Als die inzwischen mit einem Mann namens Yoav verheiratete Erzählerin zu einem Literaturfestival nach Berlin eingeladen wird, schlägt sie dem Veranstalter vor, die Collage „Dichter in Preußen“ als szenische Lesung aufzuführen und ruft dann A. an, obwohl sie sonst nie miteinander telefonieren. Er begeistert sich sofort für die Idee und will die Regie übernehmen. Kurz vor dem Beginn des Festivals platzt das Vorhaben jedoch aus irgendwelchen Gründen. Sie reist nach Berlin und nimmt an den Veranstaltungen teil, versucht jedoch nicht, A. zu treffen, der seit der Absage der Festivalleitung nichts mehr von sich hören ließ.

Erst einige Wochen nach dem Berlin-Besuch erhält sie einen Brief von ihm. Weil er sich erneut kritisch und verständnislos darüber äußert, dass sie nach den orthodoxen jüdischen Regeln lebt, antwortet sie nicht mehr und beendet nach 26 Jahren und 9 Monaten die Korrespondenz mit ihm.

Bald darauf erfährt sie aus der Zeitung, dass er nach kurzer Krankheit gestorben ist.

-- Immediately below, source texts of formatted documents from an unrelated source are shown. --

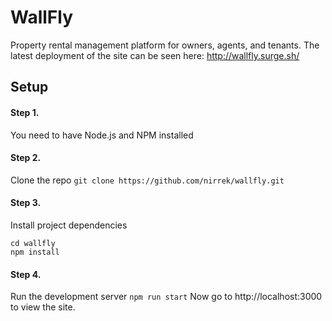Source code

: # WallFly
Property rental management platform for owners, agents, and tenants. The latest deployment of the site can be seen here: http://wallfly.surge.sh/

## Setup
#### Step 1.
You need to have Node.js and NPM installed

#### Step 2.
Clone the repo
`git clone https://github.com/nirrek/wallfly.git`

#### Step 3.
Install project dependencies
```
cd wallfly
npm install
```

#### Step 4.
Run the development server
`npm run start`
Now go to http://localhost:3000 to view the site.


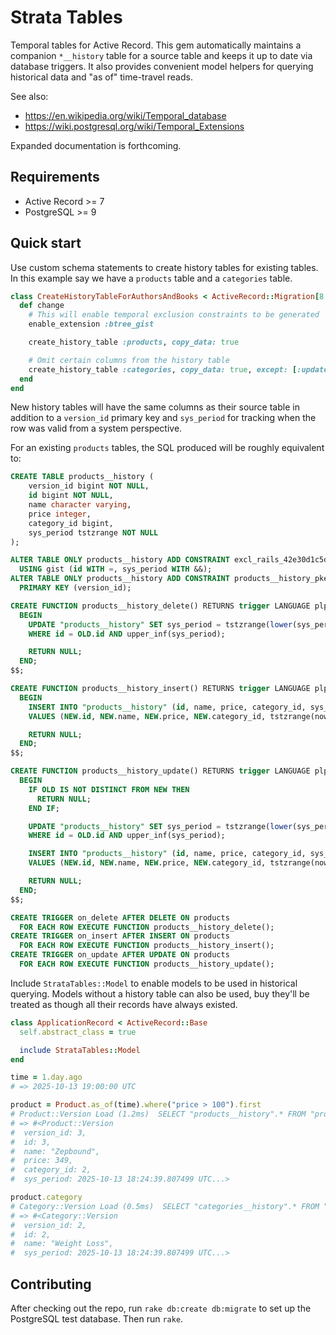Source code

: # Strata Tables

Temporal tables for Active Record. This gem automatically maintains a companion `*__history` table for a source table and keeps it up to date via database triggers. It also provides convenient model helpers for querying historical data and "as of" time-travel reads.

See also:
- https://en.wikipedia.org/wiki/Temporal_database
- https://wiki.postgresql.org/wiki/Temporal_Extensions

Expanded documentation is forthcoming.

## Requirements

- Active Record >= 7
- PostgreSQL >= 9

## Quick start

Use custom schema statements to create history tables for existing tables. In this example say we have a `products` table and a `categories` table.


```ruby
class CreateHistoryTableForAuthorsAndBooks < ActiveRecord::Migration[8.0]
  def change
    # This will enable temporal exclusion constraints to be generated
    enable_extension :btree_gist

    create_history_table :products, copy_data: true

    # Omit certain columns from the history table
    create_history_table :categories, copy_data: true, except: [:updated_at]
  end
end
```

New history tables will have the same columns as their source table in addition to a `version_id` primary key and `sys_period` for tracking when the row was valid from a system perspective.

For an existing `products` tables, the SQL produced will be roughly equivalent to:

```sql
CREATE TABLE products__history (
    version_id bigint NOT NULL,
    id bigint NOT NULL,
    name character varying,
    price integer,
    category_id bigint,
    sys_period tstzrange NOT NULL
);

ALTER TABLE ONLY products__history ADD CONSTRAINT excl_rails_42e30d1c5d EXCLUDE
  USING gist (id WITH =, sys_period WITH &&);
ALTER TABLE ONLY products__history ADD CONSTRAINT products__history_pkey
  PRIMARY KEY (version_id);

CREATE FUNCTION products__history_delete() RETURNS trigger LANGUAGE plpgsql AS $$
  BEGIN
    UPDATE "products__history" SET sys_period = tstzrange(lower(sys_period), now())
    WHERE id = OLD.id AND upper_inf(sys_period);

    RETURN NULL;
  END;
$$;

CREATE FUNCTION products__history_insert() RETURNS trigger LANGUAGE plpgsql AS $$
  BEGIN
    INSERT INTO "products__history" (id, name, price, category_id, sys_period)
    VALUES (NEW.id, NEW.name, NEW.price, NEW.category_id, tstzrange(now(), NULL));

    RETURN NULL;
  END;
$$;

CREATE FUNCTION products__history_update() RETURNS trigger LANGUAGE plpgsql AS $$
  BEGIN
    IF OLD IS NOT DISTINCT FROM NEW THEN
      RETURN NULL;
    END IF;

    UPDATE "products__history" SET sys_period = tstzrange(lower(sys_period), now())
    WHERE id = OLD.id AND upper_inf(sys_period);

    INSERT INTO "products__history" (id, name, price, category_id, sys_period)
    VALUES (NEW.id, NEW.name, NEW.price, NEW.category_id, tstzrange(now(), NULL));

    RETURN NULL;
  END;
$$;

CREATE TRIGGER on_delete AFTER DELETE ON products
  FOR EACH ROW EXECUTE FUNCTION products__history_delete();
CREATE TRIGGER on_insert AFTER INSERT ON products
  FOR EACH ROW EXECUTE FUNCTION products__history_insert();
CREATE TRIGGER on_update AFTER UPDATE ON products
  FOR EACH ROW EXECUTE FUNCTION products__history_update();
```

Include `StrataTables::Model` to enable models to be used in historical querying. Models without a history table can also be used, buy they'll be treated as though all their records have always existed.

```ruby
class ApplicationRecord < ActiveRecord::Base
  self.abstract_class = true

  include StrataTables::Model
end

time = 1.day.ago
# => 2025-10-13 19:00:00 UTC

product = Product.as_of(time).where("price > 100").first
# Product::Version Load (1.2ms)  SELECT "products__history".* FROM "products__history" WHERE ("products__history"."sys_period" @> $1::timestamptz) AND (price > 100) ORDER BY "products__history"."version_id" ASC LIMIT $2  [[nil, "2025-10-13 19:00:00"], ["LIMIT", 1]]
# => #<Product::Version
#  version_id: 3,
#  id: 3,
#  name: "Zepbound",
#  price: 349,
#  category_id: 2,
#  sys_period: 2025-10-13 18:24:39.807499 UTC...>

product.category
# Category::Version Load (0.5ms)  SELECT "categories__history".* FROM "categories__history" WHERE "categories__history"."id" = $1 AND ("categories__history"."sys_period" @> $2::timestamptz) LIMIT $3  [["id", 2], [nil, "2025-10-13 19:00:00"], ["LIMIT", 1]]
# => #<Category::Version
#  version_id: 2,
#  id: 2,
#  name: "Weight Loss",
#  sys_period: 2025-10-13 18:24:39.807499 UTC...> 
```

## Contributing

After checking out the repo, run `rake db:create db:migrate` to set up the PostgreSQL test database. Then run `rake`.
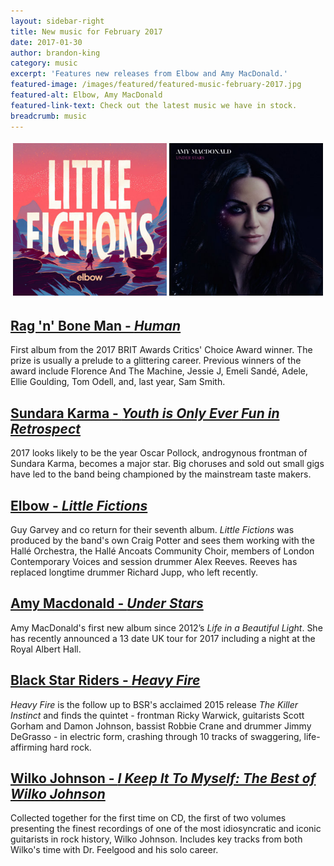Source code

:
 ```yaml
---
layout: sidebar-right
title: New music for February 2017
date: 2017-01-30
author: brandon-king
category: music
excerpt: 'Features new releases from Elbow and Amy MacDonald.'
featured-image: /images/featured/featured-music-february-2017.jpg
featured-alt: Elbow, Amy MacDonald
featured-link-text: Check out the latest music we have in stock.
breadcrumb: music
---
```


![Elbow, AMy MacDonald](/images/featured/featured-music-february-2017.jpg)

## [Rag 'n' Bone Man - <cite>Human</cite>](https://suffolk.spydus.co.uk/cgi-bin/spydus.exe/ENQ/OPAC/BIBENQ?BRN=2124642)

First album from the 2017 BRIT Awards Critics' Choice Award winner. The prize is usually a prelude to a glittering career. Previous winners of the award include Florence And The Machine, Jessie J, Emeli Sandé, Adele, Ellie Goulding, Tom Odell, and, last year, Sam Smith.

## [Sundara Karma - <cite>Youth is Only Ever Fun in Retrospect</cite>](https://suffolk.spydus.co.uk/cgi-bin/spydus.exe/ENQ/OPAC/BIBENQ?BRN=2066699)

2017 looks likely to be the year Oscar Pollock, androgynous frontman of Sundara Karma, becomes a major star. Big choruses and sold out small gigs have led to the band being championed by the mainstream taste makers.

## [Elbow - <cite>Little Fictions</cite>](https://suffolk.spydus.co.uk/cgi-bin/spydus.exe/ENQ/OPAC/BIBENQ?BRN=2125030)

Guy Garvey and co return for their seventh album. <cite>Little Fictions</cite> was produced by the band's own Craig Potter and sees them working with the Hallé Orchestra, the Hallé Ancoats Community Choir, members of London Contemporary Voices and session drummer Alex Reeves. Reeves has replaced longtime drummer Richard Jupp, who left recently.

## [Amy Macdonald - <cite>Under Stars</cite>](https://suffolk.spydus.co.uk/cgi-bin/spydus.exe/ENQ/OPAC/BIBENQ?BRN=2120833)

Amy MacDonald's first new album since 2012’s <cite>Life in a Beautiful Light</cite>. She has recently announced a 13 date UK tour for 2017 including a night at the Royal Albert Hall.

## [Black Star Riders - <cite>Heavy Fire</cite>](https://suffolk.spydus.co.uk/cgi-bin/spydus.exe/ENQ/OPAC/BIBENQ?BRN=2116897)

<cite>Heavy Fire</cite> is the follow up to BSR's acclaimed 2015 release <cite>The Killer Instinct</cite> and finds the quintet - frontman Ricky Warwick, guitarists Scott Gorham and Damon Johnson, bassist Robbie Crane and drummer Jimmy DeGrasso - in electric form, crashing through 10 tracks of swaggering, life-affirming hard rock.

## [Wilko Johnson - <cite>I Keep It To Myself: The Best of Wilko Johnson](https://suffolk.spydus.co.uk/cgi-bin/spydus.exe/ENQ/OPAC/BIBENQ?BRN=2129463)

Collected together for the first time on CD, the first of two volumes presenting the finest recordings of one of the most idiosyncratic and iconic guitarists in rock history, Wilko Johnson. Includes key tracks from both Wilko's time with Dr. Feelgood and his solo career.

Wenn ich an A. denke, bin ich verletzt, beleidigt, fühle mich abgewiesen und ausgenutzt, er ist mir fern, fremd, unverständlich, und ich liebe ihn.
Wir sind, wie man so sagt, im Bösen auseinandergegangen. Unversöhnt.
A. ist jetzt tot.

Seine letzte Lebensgefährtin schickt ihr ihre Briefe zurück. Es sind allerdings nur die, die sie noch in der DDR geschrieben hatte. Hob er nur diese auf? Warf er die späteren Briefe weg? Sie legt die Briefe und andere Erinnerungsstücke an ihn in eine Blechkiste, die sie als „Gruft der Korrespondenz“ versteht.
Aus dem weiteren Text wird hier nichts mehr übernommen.